Confining Metal Complexes within Protein Hosts: Models for Metalloprotein Active Sites
Borovik, Andrew S.   
University of California Irvine, Irvine, CA, United States

for Parent Grant: R01GM120349 This research will develop methods to model active sites in metalloproteins for the purpose of determining fundamental structure-function relationships for how proteins activate dioxygen, a process that strongly impacts human health and aging. Artificial metallproteins will be prepared utilizing biotin-streptavidin technology as a tool to ensure specific and reproducible placement of synthetic metal complexes within protein hosts. This approach is proposed to be an effective method to model key properties of the active sites in native metalloproteins, including site isolation of species, regulation of the primary coordination sphere, and control of the microenvironments around the metal complexes. One glaring weakness of many biomimetic systems is their limited ability to regulate the microenvironments that surround metal centers. No chemical system operates in isolation without interacting with its local environment. There is a growing body of evidence from structural biology that the microenvironment, a space around metal complexes that comprises the secondary coordination sphere, has profound effects on protein function that ranges from modulation of physical properties to delivery of reactants and removal of products.
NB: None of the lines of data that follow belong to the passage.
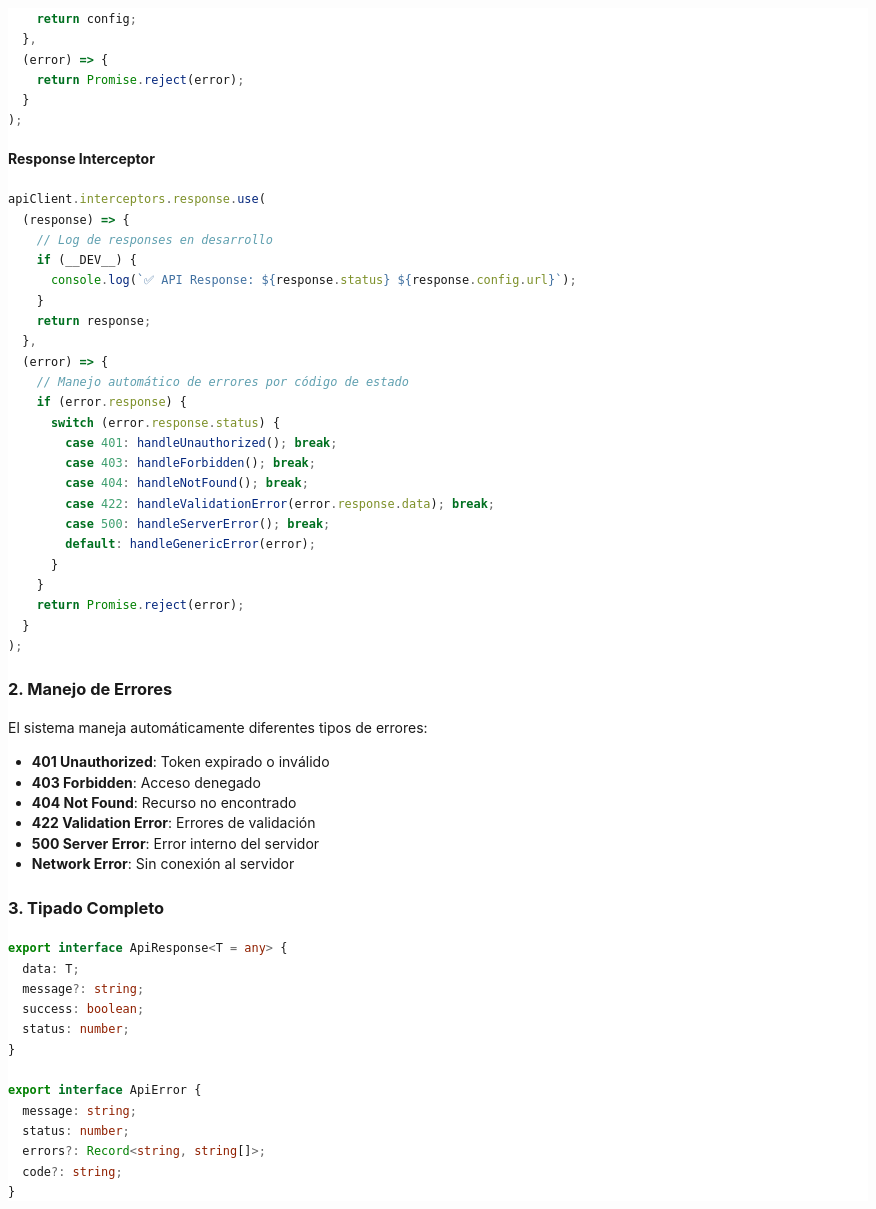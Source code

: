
 ```typescript
    return config;
  },
  (error) => {
    return Promise.reject(error);
  }
);
```

#### Response Interceptor
```typescript
apiClient.interceptors.response.use(
  (response) => {
    // Log de responses en desarrollo
    if (__DEV__) {
      console.log(`✅ API Response: ${response.status} ${response.config.url}`);
    }
    return response;
  },
  (error) => {
    // Manejo automático de errores por código de estado
    if (error.response) {
      switch (error.response.status) {
        case 401: handleUnauthorized(); break;
        case 403: handleForbidden(); break;
        case 404: handleNotFound(); break;
        case 422: handleValidationError(error.response.data); break;
        case 500: handleServerError(); break;
        default: handleGenericError(error);
      }
    }
    return Promise.reject(error);
  }
);
```

### 2. Manejo de Errores

El sistema maneja automáticamente diferentes tipos de errores:

- **401 Unauthorized**: Token expirado o inválido
- **403 Forbidden**: Acceso denegado
- **404 Not Found**: Recurso no encontrado
- **422 Validation Error**: Errores de validación
- **500 Server Error**: Error interno del servidor
- **Network Error**: Sin conexión al servidor

### 3. Tipado Completo

```typescript
export interface ApiResponse<T = any> {
  data: T;
  message?: string;
  success: boolean;
  status: number;
}

export interface ApiError {
  message: string;
  status: number;
  errors?: Record<string, string[]>;
  code?: string;
}
```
It is our contention that the greater regulation of microenvironments will lead to better understanding of protein function. It is further maintained that the benefits gained from fundamental analyses as proposed in this application extend well beyond improvements in selectivities/efficiencies at the molecular level ? they are transformative for all types of platforms, providing the requisite information that is still missing for the development of highly functional systems. We propose an approach for preparing artificial metalloproteins that allows for the confinement of synthetic complexes within protein hosts to regulate both the primary and secondary coordination spheres about the immobilized metal centers. The ability to regulate these coordination spheres within a protein will produce systematic structure-function relationships that will lead to an improved understanding of chemical processes that are directly linked to human health. 1

Public Health Relevance

for Parent Grant: R01GM120349 Activation of small molecules (e.g, O2) by metalloproteins is a process that is directly linked to the maintenance of human health. Protein active sites are instrumental in regulating these essential processes. Thus the function, and dysfunction of key health related processes can be understood within the context of protein active site structures. Developing new methods to probe key structural aspects that control function is needed to expand on the potent functions of proteins in artificial systems. One approach, used in this application, is to prepare artificial metalloproteins that leverage the power of synthetic chemistry with molecular biology. This integrative approach provides a means to establish key structure-function relationships that are inherent for superior function.